Define a fleet configuration as a YAML file in your project directory. The file must have a .dstack.yml extension (e.g. .dstack.yml or fleet.dstack.yml).

type: fleet
# The name is optional, if not specified, generated randomly
name: my-fleet

# Can be a range or a fixed number
nodes: 2
# Uncomment to ensure instances are inter-connected
#placement: cluster

resources:
  gpu: 24GB

To create or update the fleet, pass the fleet configuration to dstack apply:

$ dstack apply -f examples/misc/fleets/.dstack.yml

Provisioning...
---> 100%

 FLEET     INSTANCE  BACKEND              GPU             PRICE    STATUS  CREATED 
 my-fleet  0         gcp (europe-west-1)  L4:24GB (spot)  $0.1624  idle    3 mins ago      
           1         gcp (europe-west-1)  L4:24GB (spot)  $0.1624  idle    3 mins ago    

Once the status of instances changes to idle, they can be used by dev environments, tasks, and services.

Container-based backends

Container-based backends don’t support pre-provisioning, so nodes can only be set to a range starting with 0.

This means instances are created only when a run starts, and once it finishes, they’re terminated and released back to the provider (either a cloud service or Kubernetes).

type: fleet
# The name is optional, if not specified, generated randomly
name: my-fleet

# Specify the number of instances
nodes: 0..2
# Uncomment to ensure instances are inter-connected
#placement: cluster

resources:
  gpu: 24GB

Configuration options

Nodes

The nodes property controls how many instances to provision and maintain in the fleet:

type: fleet

name: my-fleet

nodes:
  min: 1 # Always maintain at least 1 idle instance.

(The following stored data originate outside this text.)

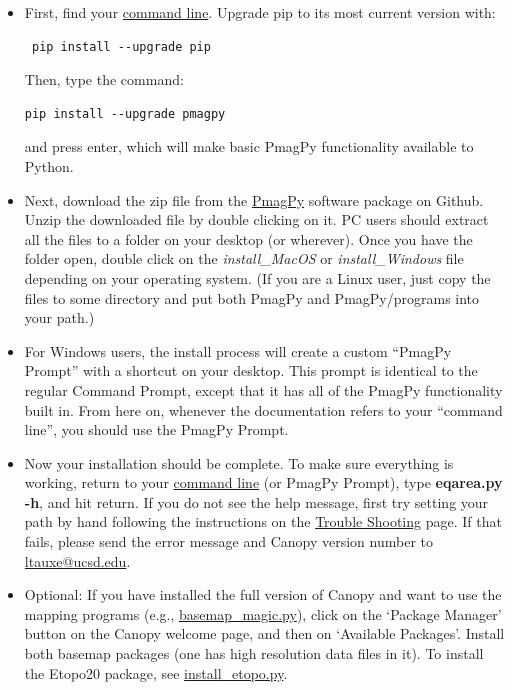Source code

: \documentclass[11pt]{book}
\begin{document}
{\begin{itemize}
   \item First, find your \href{#command_line}{command line}. Upgrade pip to its most current version with: \begin{verbatim} pip install --upgrade pip \end{verbatim}Then, type the command: \begin{verbatim}pip install --upgrade pmagpy \end{verbatim} and press enter, which will make basic PmagPy functionality available to Python.
   \item Next, download the zip file from the \href{https://github.com/ltauxe/PmagPy/releases/latest} {PmagPy} software package on Github. Unzip the downloaded file by double clicking on it. PC users should extract all the files to a folder on your desktop (or wherever).  Once you have the folder open, double click on the {\it install\_MacOS} or {\it install\_Windows} file depending on your operating system.  (If you are a Linux user, just copy the files to some directory and put both PmagPy and PmagPy/programs into your path.)
   \item For Windows users, the install process will create a custom ``PmagPy Prompt'' with a shortcut on your desktop.  This prompt is identical to the regular Command Prompt, except that it has all of the PmagPy functionality built in. From here on, whenever the documentation refers to your ``command line'', you should use the PmagPy Prompt.
   \item Now your installation should be complete.  To make sure everything is working, return to your \href{#command_line}{command line} (or PmagPy Prompt), type {\bf eqarea.py -h}, and hit return.  If you do not see the help message, first try setting your path by hand following the instructions on the  \href{#trouble}{Trouble Shooting} page. If that fails, please send the error message and  Canopy version number to \href{mailto:ltauxe@ucsd.edu?subject=PmagPy Cookbook}{ltauxe@ucsd.edu}.
   \item Optional: If you have installed the full version of Canopy and want to use the mapping programs (e.g., \href{#basemap_magic.py}{basemap\_magic.py}), 
     click on  the `Package Manager' button on the Canopy welcome page, and then on `Available Packages'.  Install both basemap packages (one has high resolution data files in it).  To install the Etopo20 package, see \href{#install_etopo.py}{install\_etopo.py}.
   \end{itemize}

}
\end{document}
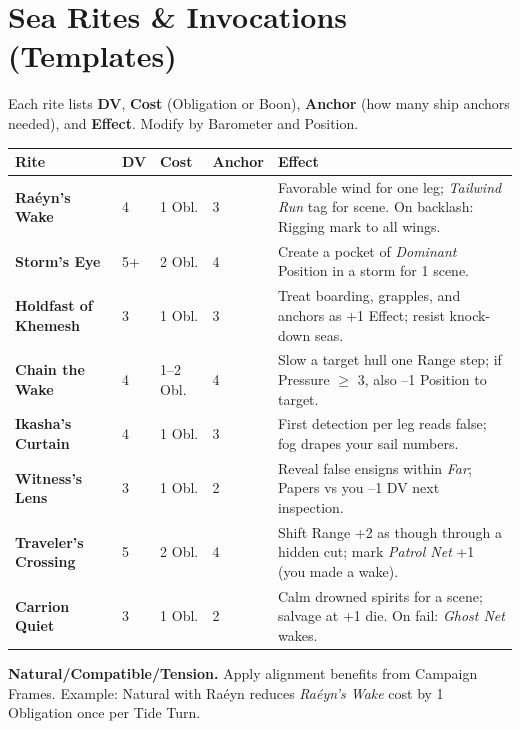 \documentclass[11pt,oneside]{book}
\begin{document}
\section{Sea Rites \& Invocations (Templates)}

\noindent Each rite lists \textbf{DV}, \textbf{Cost} (Obligation or Boon), \textbf{Anchor} (how many ship anchors needed), and \textbf{Effect}. Modify by Barometer and Position.

\begin{tabularx}{\linewidth}{@{}p{3.5cm} p{1.3cm} p{1.5cm} p{1.4cm} X@{}}
\toprule
\textbf{Rite} & \textbf{DV} & \textbf{Cost} & \textbf{Anchor} & \textbf{Effect}\\
\midrule
\textbf{Raéyn's Wake} & 4 & 1 Obl. & 3 & Favorable wind for one leg; \emph{Tailwind Run} tag for scene. On backlash: Rigging mark to all wings.\\
\textbf{Storm's Eye} & 5+ & 2 Obl. & 4 & Create a pocket of \emph{Dominant} Position in a storm for 1 scene.\\
\textbf{Holdfast of Khemesh} & 3 & 1 Obl. & 3 & Treat boarding, grapples, and anchors as +1 Effect; resist knock-down seas.\\
\textbf{Chain the Wake} & 4 & 1--2 Obl. & 4 & Slow a target hull one Range step; if Pressure \(\geq\) 3, also --1 Position to target.\\
\textbf{Ikasha's Curtain} & 4 & 1 Obl. & 3 & First detection per leg reads false; fog drapes your sail numbers.\\
\textbf{Witness's Lens} & 3 & 1 Obl. & 2 & Reveal false ensigns within \emph{Far}; Papers vs you --1 DV next inspection.\\
\textbf{Traveler's Crossing} & 5 & 2 Obl. & 4 & Shift Range +2 as though through a hidden cut; mark \emph{Patrol Net} +1 (you made a wake).\\
\textbf{Carrion Quiet} & 3 & 1 Obl. & 2 & Calm drowned spirits for a scene; salvage at +1 die. On fail: \emph{Ghost Net} wakes.\\
\bottomrule
\end{tabularx}

\begin{tcolorbox}[breakable]
\textbf{Natural/Compatible/Tension.} Apply alignment benefits from Campaign Frames. Example: Natural with Raéyn reduces \emph{Raéyn's Wake} cost by 1 Obligation once per Tide Turn.
\end{tcolorbox}
\end{document}
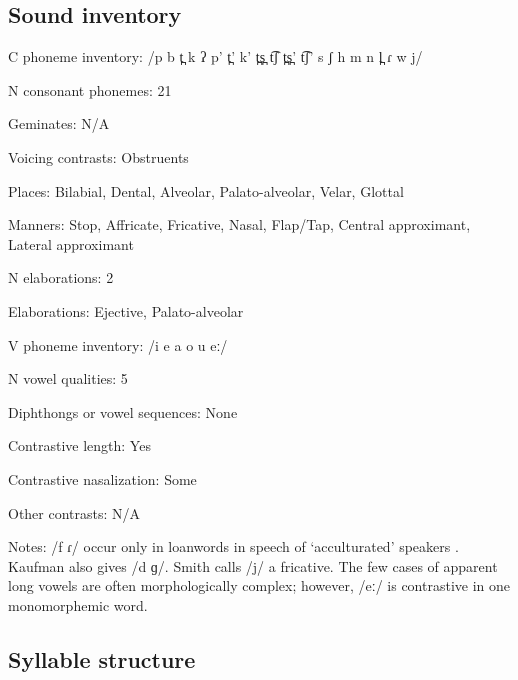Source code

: {\subsection*{Sound inventory}
\begin{appendixdesc}

\item[C phoneme inventory:] /p b t̪ k ʔ p’ t̪’ k’ t̪s̪ t͡ʃ t̪s̪’ t͡ʃ’ s ʃ h m n l̪ ɾ w j/

\item[N consonant phonemes:] 21

\item[Geminates:] N/A

\item[Voicing contrasts:] Obstruents

\item[Places:] Bilabial, Dental, Alveolar, Palato-alveolar, Velar, Glottal

\item[Manners:] Stop, Affricate, Fricative, Nasal, Flap/Tap, Central approximant, Lateral approximant

\item[N elaborations:] 2

\item[Elaborations:] Ejective, Palato-alveolar

\item[V phoneme inventory:] /i e a o u eː/

\item[N vowel qualities:] 5

\item[Diphthongs or vowel sequences:] None

\item[Contrastive length:] Yes

\item[Contrastive nasalization:] Some

\item[Other contrasts:] N/A

\item[Notes:] /f ɾ/ occur only in loanwords in speech of ‘acculturated’ speakers \citep[13]{Kaufman1971}. Kaufman also gives /d ɡ/. Smith calls /j/ a fricative. The few cases of apparent long vowels are often morphologically complex; however, /eː/ is contrastive in one monomorphemic word.
\end{appendixdesc}
\subsection*{Syllable structure}
\begin{appendixdesc}


\end{appendixdesc}}
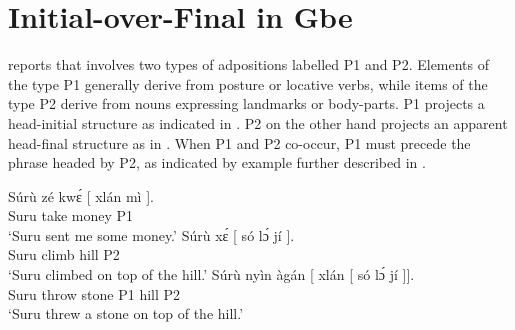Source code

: \documentclass[output=paper]{langsci/langscibook}
\begin{document}
\section{Initial-over-Final in Gbe}

\citet{Aboh2010c} reports that  involves two types of adpositions
labelled P1 and P2. Elements of the type P1 generally derive from posture or
locative verbs, while items of the type P2 derive from nouns expressing
landmarks or body-parts. P1 projects a head-initial structure as indicated in
. P2 on the other hand projects an apparent head-final
structure as in . When P1 and P2 co-occur, P1 must precede
the phrase headed by P2, as indicated by example  further
described in .

\ea\label{ex:aboh:14.6} 
    \ea\label{ex:aboh:14.6a}
        \gll    Súrù zé kw\'ɛ [ xlán mì ]. \\
                Suru take money {} P1 \Fsg{} {} \\
        \glt    \enquote*{Suru sent me some money.}
    \ex\label{ex:aboh:14.6b}
        \gll    Súrù x\'ɛ [ só l\'ɔ jí ]. \\
                Suru climb {} hill \Det{} P2 {} \\
        \glt    \enquote*{Suru climbed on top of the hill.}
    \ex\label{ex:aboh:14.6c}
        \gll    Súrù nyìn àgán [ xlán [ só l\'ɔ jí ]]. \\
                Suru throw stone {} P1 {} hill \Det{} P2 {} \\
        \glt    \enquote*{Suru threw a stone on top of the hill.}
    \ex\label{ex:aboh:14.6d}
    \z
\z
\end{document}
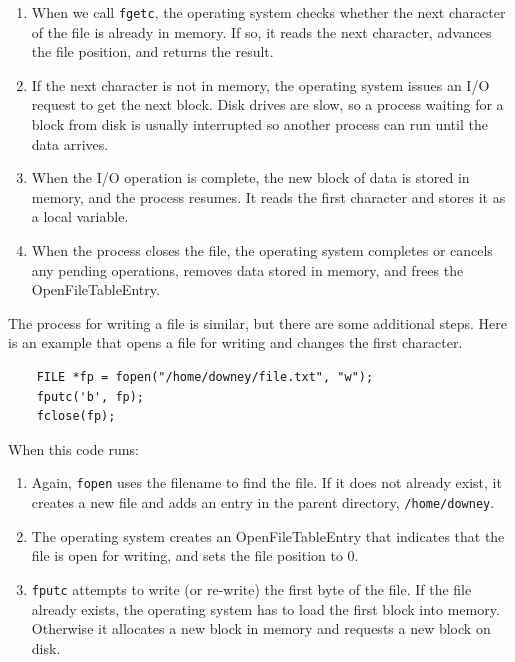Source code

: \documentclass[12pt]{book}
\begin{document}
{\begin{enumerate}
\item When we call {\tt fgetc}, the operating system checks whether
  the next character of the file is already in memory.  If so, it
  reads the next character, advances the file position, and returns
  the result.

\item If the next character is not in memory, the operating
  system issues an I/O request to get the next block.  Disk drives are
  slow, so a process waiting for a block from disk is usually
  interrupted so another process can run until the data arrives.

\item When the I/O operation is complete, the new block of data is
  stored in memory, and the process resumes.  It reads the first
  character and stores it as a local variable.

\item When the process closes the file, the operating system completes
  or cancels any pending operations, removes data stored in
  memory, and frees the OpenFileTableEntry.

\end{enumerate}

The process for writing a file is similar, but there are some
additional steps.  Here is an example that opens a file for
writing and changes the first character.

\begin{verbatim}
    FILE *fp = fopen("/home/downey/file.txt", "w");
    fputc('b', fp);
    fclose(fp);
\end{verbatim}

When this code runs:

\begin{enumerate}

\item Again, {\tt fopen} uses the filename to find the file.  If it
  does not already exist, it creates a new file and adds an entry in
  the parent directory, {\tt /home/downey}.

\item The operating system creates an OpenFileTableEntry that
  indicates that the file is open for writing, and sets the file
  position to 0.

\item {\tt fputc} attempts to write (or re-write) the first byte of
  the file.  If the file already exists, the operating system has to
  load the first block into memory.  Otherwise it allocates a new
  block in memory and requests a new block on disk.


\end{enumerate}}
\end{document}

Can be 0.
  target: 2 # (Optional) Provision 2 instances initially
  max: 3 # (Optional) Do not allow more than 3 instances

dstack ensures the fleet always has at least nodes.min instances, creating new instances in the background if necessary. If you don't need to keep instances in the fleet forever, you can set nodes.min to 0. By default, dstack apply also provisions nodes.min instances. The nodes.target property allows provisioning more instances initially than needs to be maintained.

Placement

To ensure instances are interconnected (e.g., for distributed tasks), set placement to cluster. This ensures all instances are provisioned with optimal inter-node connectivity.

AWS

When you create a fleet with AWS, Elastic Fabric Adapter networking is automatically configured if it’s supported for the corresponding instance type. Note, EFA requires the public_ips to be set to false in the aws backend configuration. Otherwise, instances are only connected by the default VPC subnet.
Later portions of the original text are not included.